For the past several days temperatures here have been in the 20's. It snowed Monday & even though the sun has been shining, with the cold temps, the snow has lingered. The pond is frozen over completely, when only last week you could see down to the bottom.

For my first Outdoor Wednesday, I profile my garden instead of bleak & snow-covered but as it will be with the first kiss of Spring.

Be sure to visit our hostess for this lovely event at A Southern Daydreamer & join in the fun!

Tuesday, March 3, 2009

Chicken Soup

On Thursday I woke up with a good dose of the common cold. I was still able to function through a normal day but by evening I was pretty beat. My husband came home from work with all the appropriate cold remedies & a bouquet of flowers to brighten my spirits. On Friday morning he woke up with the flu, so we spent the weekend into Monday in turn playing nursemaid to one another. I spent my day Friday running up & down the stirs with Jell-O, water, & chicken soup. Monday it snowed all morning & we spent our day wrapped up in quilts by the fireplace. I made the best of things by flipping though magazines & reading a book I have had for some time, but had not yet read. If you like historical fiction, you may enjoy this one-Thirteen Moons by Charles Frasier. I read Cold Mountain when it first came out. I found it a good read, but a bit grisly at times. Thirteen Moons was excellent & I’d love to see another book from Charles Frasier. Here is one of our favorite “comfort” foods.

Mom’s Chicken Soup

12 cups chicken broth or 2 large cans 49-1/2 oz each
Hand full of baby carrots cut on the diagonal- about 1 cup chopped
1 stalk celery-cut on the diagonal plus leaves finely chopped
Freshly ground sea salt & pepper to taste
¼ teaspoon marjoram – (dried)
1 teaspoon dried or 1 TB fresh-(chopped) parsley
1/8 teaspoon celery salt
1/8 teaspoon garlic granulated
¼ teaspoon granulated onion
1/3 bag of egg noodles

I usually fly-by-the-seat-of my-pants when I am making this recipe, but have tried to measure for once instead of a pinch of this…a dash of that…
I always find it is good for “what ails you”, and if you use a thicker egg noodle, it re-heats well again & again.
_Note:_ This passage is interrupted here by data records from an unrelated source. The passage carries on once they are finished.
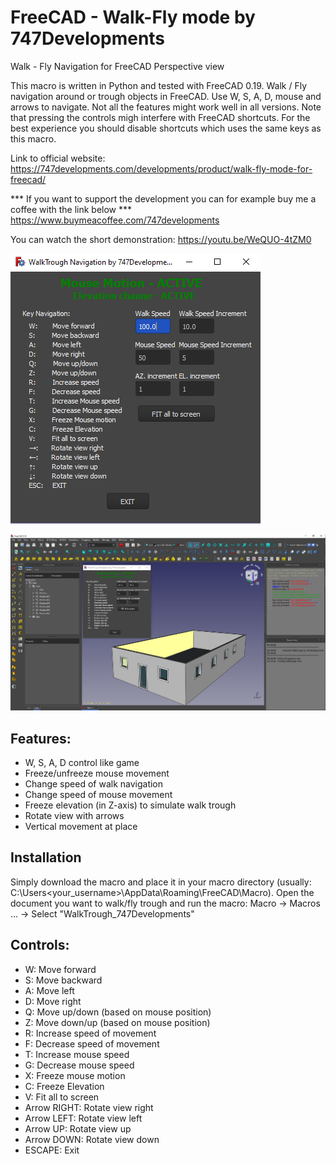 # FreeCAD - Walk-Fly mode by 747Developments
Walk - Fly Navigation for FreeCAD Perspective view

This macro is written in Python and tested with FreeCAD 0.19. Walk / Fly navigation around or trough objects in FreeCAD. Use W, S, A, D, mouse and arrows to navigate. Not all the features might work well in all versions.
Note that pressing the controls migh interfere with FreeCAD shortcuts. For the best experience you should disable shortcuts which uses the same keys as this macro.

Link to official website: https://747developments.com/developments/product/walk-fly-mode-for-freecad/

*** If you want to support the development you can for example buy me a coffee with the link below ***
https://www.buymeacoffee.com/747developments

You can watch the short demonstration: https://youtu.be/WeQUO-4tZM0

![Alt text](Image_screen01.PNG?raw=true "Screen")

![Alt text](Image_screen02.PNG?raw=true "Screen Full")

## Features:
* W, S, A, D control like game
* Freeze/unfreeze mouse movement
* Change speed of walk navigation
* Change speed of mouse movement
* Freeze elevation (in Z-axis) to simulate walk trough
* Rotate view with arrows
* Vertical movement at place

## Installation
Simply download the macro and place it in your macro directory (usually: C:\Users\<your_username>\AppData\Roaming\FreeCAD\Macro).
Open the document you want to walk/fly trough and run the macro: Macro -> Macros ... -> Select "WalkTrough_747Developments"

## Controls:
* W:   Move forward
* S:   Move backward
* A:   Move left
* D:   Move right
* Q:   Move up/down (based on mouse position)
* Z:   Move down/up (based on mouse position)
* R:   Increase speed of movement
* F:   Decrease speed of movement
* T:   Increase mouse speed
* G:   Decrease mouse speed
* X:   Freeze mouse motion
* C:   Freeze Elevation
* V:   Fit all to screen
* Arrow RIGHT:  Rotate view right
* Arrow LEFT:   Rotate view left
* Arrow UP:     Rotate view up
* Arrow DOWN:   Rotate view down
* ESCAPE:       Exit
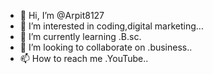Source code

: - 👋 Hi, I’m @Arpit8127
- 👀 I’m interested in coding,digital marketing...
- 🌱 I’m currently learning .B.sc.
- 💞️ I’m looking to collaborate on .business..
- 📫 How to reach me .YouTube..

<!---
Arpit8127/Arpit8127 is a ✨ special ✨ repository because its `README.md` (this file) appears on your GitHub profile.
You can click the Preview link to take a look at your changes.
--->
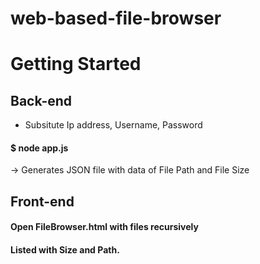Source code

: # web-based-file-browser


# Getting Started

## Back-end

- Subsitute Ip address, Username, Password

#### $ node app.js

-> Generates JSON file with data of File Path
and File Size

## Front-end

#### Open FileBrowser.html with files recursively
#### Listed with Size and Path.
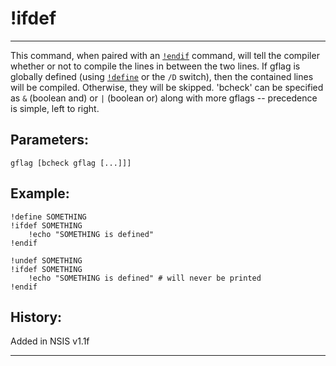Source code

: # !ifdef

---

This command, when paired with an [`!endif`][1] command, will tell the compiler whether or not to compile the lines in between the two lines. If gflag is globally defined (using [`!define`][2] or the `/D` switch), then the contained lines will be compiled. Otherwise, they will be skipped. 'bcheck' can be specified as `&` (boolean and) or `|` (boolean or) along with more gflags -- precedence is simple, left to right.

## Parameters:

    gflag [bcheck gflag [...]]]

## Example:

	!define SOMETHING
	!ifdef SOMETHING
		!echo "SOMETHING is defined"
	!endif

	!undef SOMETHING
	!ifdef SOMETHING
		!echo "SOMETHING is defined" # will never be printed
	!endif

## History:

Added in NSIS v1.1f

---

[1]: !endif.markdown
[2]: !define.markdown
You can add shredded chicken if you are making your broth from “scratch”

Bring broth or stock to the boil. Add chopped carrots, celery & seasonings. Reduce heat to low, maintain a gentle boil until carrots & celery are fork tender. Sample a spoonful of broth & add more salt/pepper to taste. Add noodles & simmer till noodles are al dente, about ten minutes. You can adjust the amount of noodles to your liking. Remember as they cook, they absorb the broth.